**Extracted records:**
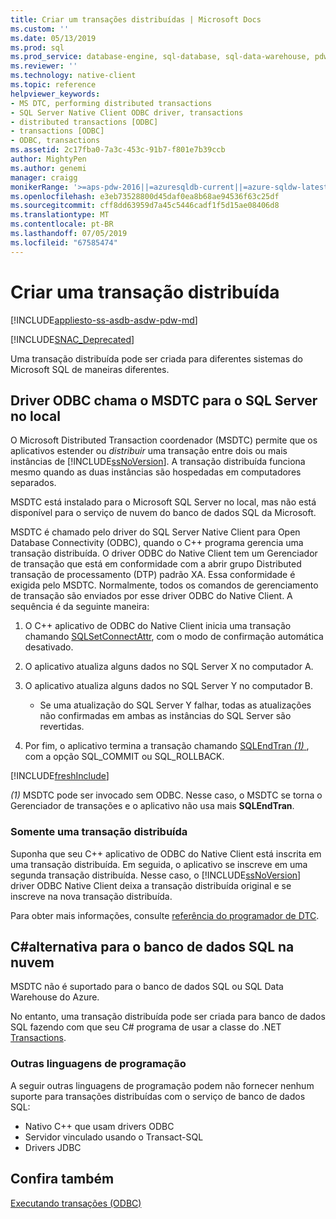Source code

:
 ```yaml
---
title: Criar um transações distribuídas | Microsoft Docs
ms.custom: ''
ms.date: 05/13/2019
ms.prod: sql
ms.prod_service: database-engine, sql-database, sql-data-warehouse, pdw
ms.reviewer: ''
ms.technology: native-client
ms.topic: reference
helpviewer_keywords:
- MS DTC, performing distributed transactions
- SQL Server Native Client ODBC driver, transactions
- distributed transactions [ODBC]
- transactions [ODBC]
- ODBC, transactions
ms.assetid: 2c17fba0-7a3c-453c-91b7-f801e7b39ccb
author: MightyPen
ms.author: genemi
manager: craigg
monikerRange: '>=aps-pdw-2016||=azuresqldb-current||=azure-sqldw-latest||>=sql-server-2016||=sqlallproducts-allversions||>=sql-server-linux-2017||=azuresqldb-mi-current'
ms.openlocfilehash: e3eb73528800d45daf0ea8b68ae94536f63c25df
ms.sourcegitcommit: cff8dd63959d7a45c5446cadf1f5d15ae08406d8
ms.translationtype: MT
ms.contentlocale: pt-BR
ms.lasthandoff: 07/05/2019
ms.locfileid: "67585474"
---
```

# <a name="create-a-distributed-transaction"></a>Criar uma transação distribuída

[!INCLUDE[appliesto-ss-asdb-asdw-pdw-md](../../../includes/appliesto-ss-asdb-asdw-pdw-md.md)]

<!--
The following includes .md file is Empty, as of long before 2019/May/13.
/includes/snac-deprecated.md
-->

[!INCLUDE[SNAC_Deprecated](../../../includes/snac-deprecated.md)]

Uma transação distribuída pode ser criada para diferentes sistemas do Microsoft SQL de maneiras diferentes.

## <a name="odbc-driver-calls-the-msdtc-for-sql-server-on-premises"></a>Driver ODBC chama o MSDTC para o SQL Server no local

O Microsoft Distributed Transaction coordenador (MSDTC) permite que os aplicativos estender ou _distribuir_ uma transação entre dois ou mais instâncias de [!INCLUDE[ssNoVersion](../../../includes/ssnoversion-md.md)]. A transação distribuída funciona mesmo quando as duas instâncias são hospedadas em computadores separados.

MSDTC está instalado para o Microsoft SQL Server no local, mas não está disponível para o serviço de nuvem do banco de dados SQL da Microsoft.

MSDTC é chamado pelo driver do SQL Server Native Client para Open Database Connectivity (ODBC), quando o C++ programa gerencia uma transação distribuída. O driver ODBC do Native Client tem um Gerenciador de transação que está em conformidade com a abrir grupo Distributed transação de processamento (DTP) padrão XA. Essa conformidade é exigida pelo MSDTC. Normalmente, todos os comandos de gerenciamento de transação são enviados por esse driver ODBC do Native Client. A sequência é da seguinte maneira:

1. O C++ aplicativo de ODBC do Native Client inicia uma transação chamando [SQLSetConnectAttr](../../../relational-databases/native-client-odbc-api/sqlsetconnectattr.md), com o modo de confirmação automática desativado.

2. O aplicativo atualiza alguns dados no SQL Server X no computador A.

3. O aplicativo atualiza alguns dados no SQL Server Y no computador B.
    - Se uma atualização do SQL Server Y falhar, todas as atualizações não confirmadas em ambas as instâncias do SQL Server são revertidas.

4. Por fim, o aplicativo termina a transação chamando [SQLEndTran _(1)_ ](../../../relational-databases/native-client-odbc-api/sqlendtran.md), com a opção SQL_COMMIT ou SQL_ROLLBACK.

[!INCLUDE[freshInclude](../../../includes/paragraph-content/fresh-note-steps-feedback.md)]

_(1)_  MSDTC pode ser invocado sem ODBC. Nesse caso, o MSDTC se torna o Gerenciador de transações e o aplicativo não usa mais **SQLEndTran**.

### <a name="only-one-distributed-transaction"></a>Somente uma transação distribuída

Suponha que seu C++ aplicativo de ODBC do Native Client está inscrita em uma transação distribuída. Em seguida, o aplicativo se inscreve em uma segunda transação distribuída. Nesse caso, o [!INCLUDE[ssNoVersion](../../../includes/ssnoversion-md.md)] driver ODBC Native Client deixa a transação distribuída original e se inscreve na nova transação distribuída.

Para obter mais informações, consulte [referência do programador de DTC](https://docs.microsoft.com/previous-versions/windows/desktop/ms686108\(v=vs.85\)).

## <a name="c-alternative-for-sql-database-in-the-cloud"></a>C#alternativa para o banco de dados SQL na nuvem

MSDTC não é suportado para o banco de dados SQL ou SQL Data Warehouse do Azure.

No entanto, uma transação distribuída pode ser criada para banco de dados SQL fazendo com que seu C# programa de usar a classe do .NET [Transactions](/dotnet/api/system.transactions.transactionscope).

### <a name="other-programming-languages"></a>Outras linguagens de programação

A seguir outras linguagens de programação podem não fornecer nenhum suporte para transações distribuídas com o serviço de banco de dados SQL:

- Nativo C++ que usam drivers ODBC
- Servidor vinculado usando o Transact-SQL
- Drivers JDBC

## <a name="see-also"></a>Confira também

[Executando transações (ODBC)](performing-transactions-in-odbc.md)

**Problem to solve:** Repeat exactly the lines from the first line of the records above through the line containing "Uma transação distribuída pode ser criada para diferentes", leaving out the pictures.

**Answer below:**
Source code

:
 ```yaml
---
title: Criar um transações distribuídas | Microsoft Docs
ms.custom: ''
ms.date: 05/13/2019
ms.prod: sql
ms.prod_service: database-engine, sql-database, sql-data-warehouse, pdw
ms.reviewer: ''
ms.technology: native-client
ms.topic: reference
helpviewer_keywords:
- MS DTC, performing distributed transactions
- SQL Server Native Client ODBC driver, transactions
- distributed transactions [ODBC]
- transactions [ODBC]
- ODBC, transactions
ms.assetid: 2c17fba0-7a3c-453c-91b7-f801e7b39ccb
author: MightyPen
ms.author: genemi
manager: craigg
monikerRange: '>=aps-pdw-2016||=azuresqldb-current||=azure-sqldw-latest||>=sql-server-2016||=sqlallproducts-allversions||>=sql-server-linux-2017||=azuresqldb-mi-current'
ms.openlocfilehash: e3eb73528800d45daf0ea8b68ae94536f63c25df
ms.sourcegitcommit: cff8dd63959d7a45c5446cadf1f5d15ae08406d8
ms.translationtype: MT
ms.contentlocale: pt-BR
ms.lasthandoff: 07/05/2019
ms.locfileid: "67585474"
---
```

# <a name="create-a-distributed-transaction"></a>Criar uma transação distribuída

[!INCLUDE[appliesto-ss-asdb-asdw-pdw-md](../../../includes/appliesto-ss-asdb-asdw-pdw-md.md)]

<!--
The following includes .md file is Empty, as of long before 2019/May/13.
/includes/snac-deprecated.md
-->

[!INCLUDE[SNAC_Deprecated](../../../includes/snac-deprecated.md)]

Uma transação distribuída pode ser criada para diferentes sistemas do Microsoft SQL de maneiras diferentes.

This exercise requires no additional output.